Z must be a matrix, not a scalar or vector.
Accepted Answer
Star Strider
on 1 Mar 2023
It would be helpful to have the actual data rather than a ‘proxy problem’. The ‘Z’ vector should have the dame number of elements as the matrices. If so, it is then straightforward to interpolate them to form matrices, demonstrated here.
a=0;
b=4;
c=0;
d=6;
g=1;
dxs=0.2;
dxf=0.25;
dy=0.5;
NNAB=(2*g)/dxs+(b-a-2*g)/dxf-1;
NNAD=(d-c)/dy+1;
NTN=NNAD*NNAB;
sol=rand(3*NTN-4*NNAB,1);
omega2=sol(2*NTN-2*NNAB+1:3*NTN-4*NNAB);
omega2 = omega2(randperm(numel(omega2),35)); % Random Subset With The Same Number Of Elements As The Matrices
figure(2)
[X,Y]=meshgrid(a:b,c:d);
F = scatteredInterpolant(X(:),Y(:),omega2); % Create 'scatteredInterpolant' Object
omega2 = F(X,Y); % Interpolate
surf(X,Y,omega2)
colormap(turbo)
.
25 Comments
Alexandra Roxana
on 2 Mar 2023
Edited: Alexandra Roxana
on 2 Mar 2023
I can attach the file; I thought having to put more than 2000 lines in the question would be quite problematic.

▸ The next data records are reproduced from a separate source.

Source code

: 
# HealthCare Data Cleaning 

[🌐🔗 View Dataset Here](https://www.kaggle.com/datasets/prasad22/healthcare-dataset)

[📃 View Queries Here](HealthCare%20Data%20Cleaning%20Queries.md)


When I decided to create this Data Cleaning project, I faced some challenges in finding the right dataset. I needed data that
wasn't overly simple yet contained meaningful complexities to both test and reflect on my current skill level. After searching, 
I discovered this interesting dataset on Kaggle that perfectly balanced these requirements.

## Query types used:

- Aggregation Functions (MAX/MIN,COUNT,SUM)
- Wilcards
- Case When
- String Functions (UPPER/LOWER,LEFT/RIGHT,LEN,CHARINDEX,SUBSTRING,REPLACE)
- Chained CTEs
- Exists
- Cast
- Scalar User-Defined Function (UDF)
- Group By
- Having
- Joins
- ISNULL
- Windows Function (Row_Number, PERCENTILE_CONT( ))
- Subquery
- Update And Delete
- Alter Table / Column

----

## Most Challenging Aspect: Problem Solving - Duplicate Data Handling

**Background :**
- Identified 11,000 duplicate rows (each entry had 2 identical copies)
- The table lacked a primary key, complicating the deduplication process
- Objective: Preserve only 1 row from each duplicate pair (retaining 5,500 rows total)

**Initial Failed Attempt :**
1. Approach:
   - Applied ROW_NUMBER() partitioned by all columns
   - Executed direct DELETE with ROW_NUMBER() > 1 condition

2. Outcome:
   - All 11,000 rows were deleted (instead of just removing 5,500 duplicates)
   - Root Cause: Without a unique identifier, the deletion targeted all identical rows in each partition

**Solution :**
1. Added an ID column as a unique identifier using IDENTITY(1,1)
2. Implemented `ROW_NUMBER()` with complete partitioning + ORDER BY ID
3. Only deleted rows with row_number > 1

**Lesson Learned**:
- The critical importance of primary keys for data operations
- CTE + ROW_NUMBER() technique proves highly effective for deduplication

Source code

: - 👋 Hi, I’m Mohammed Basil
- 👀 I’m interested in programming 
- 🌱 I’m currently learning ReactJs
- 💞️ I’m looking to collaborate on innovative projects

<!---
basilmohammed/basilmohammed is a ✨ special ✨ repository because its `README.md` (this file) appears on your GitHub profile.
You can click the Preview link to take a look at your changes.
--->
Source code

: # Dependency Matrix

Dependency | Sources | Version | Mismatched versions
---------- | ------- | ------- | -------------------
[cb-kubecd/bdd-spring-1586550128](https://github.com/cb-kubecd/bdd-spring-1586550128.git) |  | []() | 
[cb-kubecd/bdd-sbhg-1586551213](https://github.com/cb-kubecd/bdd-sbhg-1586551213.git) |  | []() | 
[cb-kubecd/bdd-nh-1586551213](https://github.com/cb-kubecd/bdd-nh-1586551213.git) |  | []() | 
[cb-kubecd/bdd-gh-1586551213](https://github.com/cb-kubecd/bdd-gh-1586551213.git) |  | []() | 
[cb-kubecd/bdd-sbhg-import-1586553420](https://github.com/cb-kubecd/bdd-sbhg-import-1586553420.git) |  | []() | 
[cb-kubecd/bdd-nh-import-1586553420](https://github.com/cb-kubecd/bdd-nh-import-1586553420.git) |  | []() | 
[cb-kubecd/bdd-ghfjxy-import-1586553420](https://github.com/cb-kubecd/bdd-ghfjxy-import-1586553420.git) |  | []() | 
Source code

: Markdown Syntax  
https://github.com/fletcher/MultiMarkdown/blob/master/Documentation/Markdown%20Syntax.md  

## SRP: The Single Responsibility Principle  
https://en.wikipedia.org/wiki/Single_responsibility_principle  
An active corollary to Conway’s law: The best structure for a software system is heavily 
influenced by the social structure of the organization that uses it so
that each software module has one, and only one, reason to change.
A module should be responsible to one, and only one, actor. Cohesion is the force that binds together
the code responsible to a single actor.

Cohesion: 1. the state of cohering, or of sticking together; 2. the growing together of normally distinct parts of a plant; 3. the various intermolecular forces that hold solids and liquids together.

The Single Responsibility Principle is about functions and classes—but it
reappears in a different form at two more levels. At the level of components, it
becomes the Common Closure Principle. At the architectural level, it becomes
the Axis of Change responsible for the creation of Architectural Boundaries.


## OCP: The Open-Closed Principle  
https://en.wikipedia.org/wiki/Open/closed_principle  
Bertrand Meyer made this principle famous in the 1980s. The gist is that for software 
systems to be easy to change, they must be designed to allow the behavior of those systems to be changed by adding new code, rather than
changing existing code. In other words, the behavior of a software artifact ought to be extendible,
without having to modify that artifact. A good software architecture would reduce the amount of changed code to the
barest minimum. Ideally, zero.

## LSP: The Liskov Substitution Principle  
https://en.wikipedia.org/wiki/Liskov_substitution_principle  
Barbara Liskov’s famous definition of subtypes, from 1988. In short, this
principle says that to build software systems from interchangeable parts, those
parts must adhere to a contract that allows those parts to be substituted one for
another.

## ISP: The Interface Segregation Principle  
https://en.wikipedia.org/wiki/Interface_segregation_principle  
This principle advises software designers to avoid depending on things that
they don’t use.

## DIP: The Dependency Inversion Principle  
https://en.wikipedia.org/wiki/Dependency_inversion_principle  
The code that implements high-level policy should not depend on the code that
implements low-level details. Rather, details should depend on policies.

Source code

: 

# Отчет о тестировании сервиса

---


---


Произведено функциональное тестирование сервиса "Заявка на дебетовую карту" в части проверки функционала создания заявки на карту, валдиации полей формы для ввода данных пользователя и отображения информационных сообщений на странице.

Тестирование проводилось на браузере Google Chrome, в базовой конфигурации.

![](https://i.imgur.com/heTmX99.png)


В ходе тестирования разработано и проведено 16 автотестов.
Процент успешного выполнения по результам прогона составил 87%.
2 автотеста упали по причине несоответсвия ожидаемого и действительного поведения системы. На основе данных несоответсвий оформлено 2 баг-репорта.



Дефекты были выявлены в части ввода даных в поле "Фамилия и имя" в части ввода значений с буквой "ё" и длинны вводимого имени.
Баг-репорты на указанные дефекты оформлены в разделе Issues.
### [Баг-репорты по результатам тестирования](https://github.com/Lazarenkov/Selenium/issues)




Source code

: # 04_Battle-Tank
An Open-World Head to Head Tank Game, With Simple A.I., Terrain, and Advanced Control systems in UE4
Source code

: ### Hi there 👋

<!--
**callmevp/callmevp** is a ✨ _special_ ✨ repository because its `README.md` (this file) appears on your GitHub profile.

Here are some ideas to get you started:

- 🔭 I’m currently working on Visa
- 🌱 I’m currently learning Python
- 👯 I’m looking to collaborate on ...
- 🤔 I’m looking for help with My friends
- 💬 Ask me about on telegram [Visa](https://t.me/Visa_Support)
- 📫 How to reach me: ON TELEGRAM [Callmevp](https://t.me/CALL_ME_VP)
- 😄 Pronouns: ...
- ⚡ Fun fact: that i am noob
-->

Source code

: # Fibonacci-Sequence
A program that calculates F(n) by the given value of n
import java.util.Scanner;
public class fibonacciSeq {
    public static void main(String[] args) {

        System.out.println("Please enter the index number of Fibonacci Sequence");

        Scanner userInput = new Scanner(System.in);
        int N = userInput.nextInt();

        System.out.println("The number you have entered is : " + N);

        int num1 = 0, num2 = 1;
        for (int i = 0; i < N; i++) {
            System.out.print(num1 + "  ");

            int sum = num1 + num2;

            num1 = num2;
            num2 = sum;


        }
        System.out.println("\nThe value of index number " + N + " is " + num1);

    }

The thing is, I have a system with particular points as in the first figure. From the solution, I want to surf only a part of it, that is, omega2. And I wonder how to make it a matrix so I can use surf. Is there another way to make it look like it, maybe another command, not surf?
Star Strider
on 2 Mar 2023
I have absolutely no idea what you are doing.
The only way I can create ‘omega2’ as a surf plot is to do this:
Z=inv(M);
sol=Z*L;
omega1=sol(NTN+1:2*NTN-2*NNAB);
omega2=sol(2*NTN-2*NNAB+1:3*NTN-4*NNAB);
No2 = numel(omega2)
om2fact = factor(No2)
[X,Y]=meshgrid(0:om2fact(1)-1, 0:om2fact(2)-1);
figure(2)
F = scatteredInterpolant(X(:),Y(:),omega2); % Create 'scatteredInterpolant' Object
omega2 = F(X,Y); % Interpolate
surf(X,Y,omega2)
colormap(turbo)
Stopping here.
.
Alexandra Roxana
on 2 Mar 2023
Thanks! That helps me.
In the first comment, what does 35 signify?
omega2 = omega2(randperm(numel(omega2),35));
Star Strider
on 2 Mar 2023
That is the number of elements in the original individual ‘[X,Y]’ matrices.
All the original vector sizes presented to scatteredInterpolant have to match.
Alexandra Roxana
on 16 Mar 2023
Edited: Alexandra Roxana
on 16 Mar 2023
@Star Strider How can I use this same command without randperm?
I'm using [X,Y]=meshgrid(a:b,c:d); I would like also the meshgrid to be more dense, with [X,Y]=meshgrid(a:0.5:b,c:0.5:d) maybe?
Star Strider
on 16 Mar 2023
‘How can I use this same command without randperm?’
I only used randperm here because the vector sizes have to match, and they don not in your posted code.
‘I would like also the meshgrid to be more dense, with [X,Y]=meshgrid(a:0.5:b,c:0.5:d) maybe?’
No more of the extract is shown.